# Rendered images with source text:

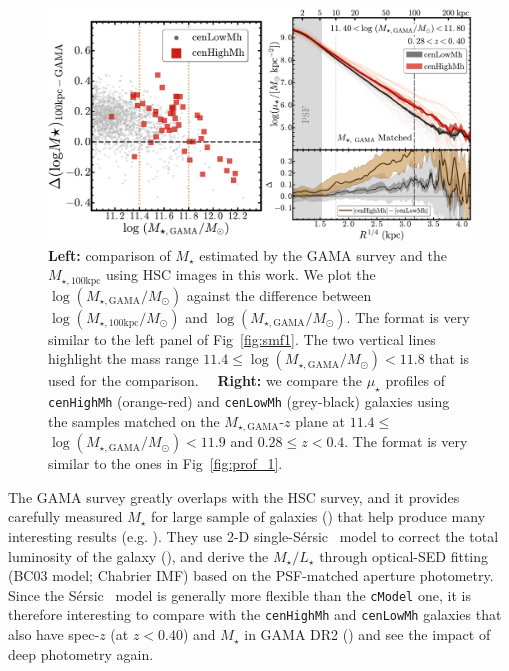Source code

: \documentclass[a4paper,fleqn,usenatbib]{mnras}
\def\ser{{S\'{e}rsic\ }}
\def\rbcg{\texttt{cenHighMh}}
\def\nbcg{\texttt{cenLowMh}}
\def\mstar{{$M_{\star}$}}
\def\mtot{{$M_{\star,100\mathrm{kpc}}$}}
\def\mgama{{$M_{\star,\mathrm{GAMA}}$}}
\def\logmtot{{$\log (M_{\star,100\mathrm{kpc}}/M_{\odot})$}}
\def\logmgama{{$\log (M_{\star,\mathrm{GAMA}}/M_{\odot})$}}
\def\m2l{{$M_{\star}/L_{\star}$}}
\def\mden{{$\mu_{\star}$}}
\begin{document}
\begin{figure}
    \centering
    \includegraphics[width=\textwidth]{fig/redbcg_prof_gama_new}
    \caption{
        \textbf{Left:} comparison of \mstar{} estimated by the GAMA survey and 
        the \mtot{} using HSC images in this work. 
        We plot the \logmgama{} against the difference between \logmtot{} and \logmgama{}. 
        The format is very similar to the left panel of Fig~\ref{fig:smf1}. 
        The two vertical lines highlight the mass range $11.4 \leq$\logmgama{}$<11.8$ 
        that is used for the comparison.~~
        \textbf{Right:} we compare the \mden{} profiles of \rbcg{} (orange-red) and 
        \nbcg{} (grey-black) galaxies using the samples matched on the 
        \mgama{}-$z$ plane at $11.4 \leq$\logmgama{}$<11.9$ and $0.28 \leq z < 0.4$. 
        The format is very similar to the ones in Fig~\ref{fig:prof_1}.}
    \label{fig:gama}
\end{figure}

    The GAMA survey greatly overlaps with the HSC survey, and it provides carefully 
    measured \mstar{} for large sample of galaxies (\citealt{Taylor2011}) that help 
    produce many interesting results (e.g. \citealt{Bauer2013, Ferreras2017}).
    They use 2-D single-\ser{} model to correct the total luminosity of the galaxy 
    (\citealt{Kelvin2012}), and derive the \m2l{} through optical-SED fitting 
    (BC03 model; Chabrier IMF) based on the PSF-matched aperture photometry. 
    Since the \ser{} model is generally more flexible than the \texttt{cModel} one, 
    it is therefore interesting to compare with the \rbcg{} and \nbcg{} galaxies 
    that also have spec-$z$ (at $z < 0.40$) and \mstar{} in GAMA DR2 
    (\citealt{Liske2015}) and see the impact of deep photometry again. 
    
\end{document}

# Activity:
Pull out all lines of the data with the string "mden".

# Answer for the task:
\def\mden{{$\mu_{\star}$}}
        \textbf{Right:} we compare the \mden{} profiles of \rbcg{} (orange-red) and 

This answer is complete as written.